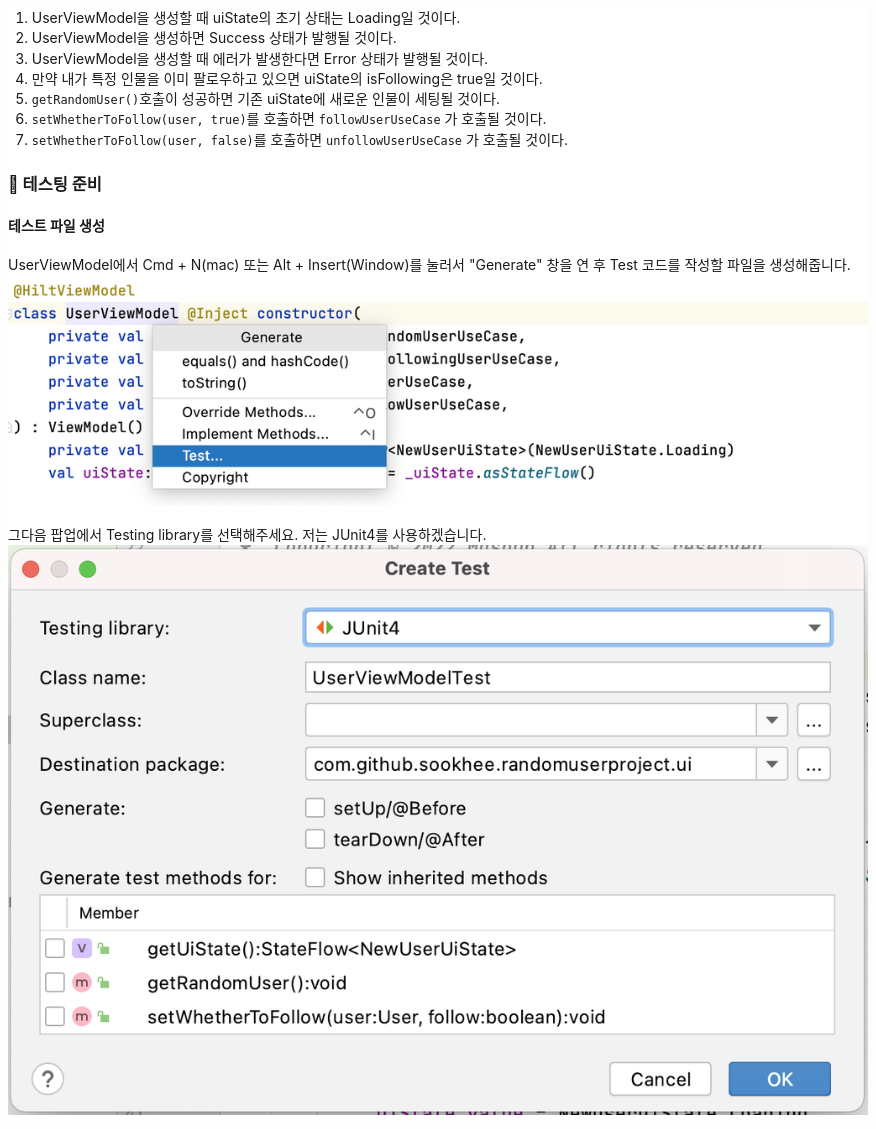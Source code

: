 1. UserViewModel을 생성할 때 uiState의 초기 상태는 Loading일 것이다.
2. UserViewModel을 생성하면 Success 상태가 발행될 것이다.
3. UserViewModel을 생성할 때 에러가 발생한다면 Error 상태가 발행될 것이다.
4. 만약 내가 특정 인물을 이미 팔로우하고 있으면 uiState의 isFollowing은 true일 것이다.
5. `getRandomUser()`호출이 성공하면 기존 uiState에 새로운 인물이 세팅될 것이다.
6. `setWhetherToFollow(user, true)`를 호출하면 `followUserUseCase` 가 호출될 것이다.
7. `setWhetherToFollow(user, false)`를 호출하면  `unfollowUserUseCase` 가 호출될 것이다.

### 👀 테스팅 준비

#### 테스트 파일 생성

UserViewModel에서 Cmd + N(mac) 또는 Alt + Insert(Window)를 눌러서 "Generate" 창을 연 후 Test 코드를 작성할 파일을 생성해줍니다.
![create test file](./images/ready_to_test_1.png)

그다음 팝업에서 Testing library를 선택해주세요. 저는 JUnit4를 사용하겠습니다.
![choose testing library](./images/ready_to_test_2.png)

*PROBLEM TO SOLVE*: Return exactly the lines above from the line that has "상태는 Loading일 것이다." through the line that has "4. 만약 내가 특정", inclusive, and nothing else.

*SOLUTION TO THIS EXERCISE*:
: 1. UserViewModel을 생성할 때 uiState의 초기 상태는 Loading일 것이다.
2. UserViewModel을 생성하면 Success 상태가 발행될 것이다.
3. UserViewModel을 생성할 때 에러가 발생한다면 Error 상태가 발행될 것이다.
4. 만약 내가 특정 인물을 이미 팔로우하고 있으면 uiState의 isFollowing은 true일 것이다.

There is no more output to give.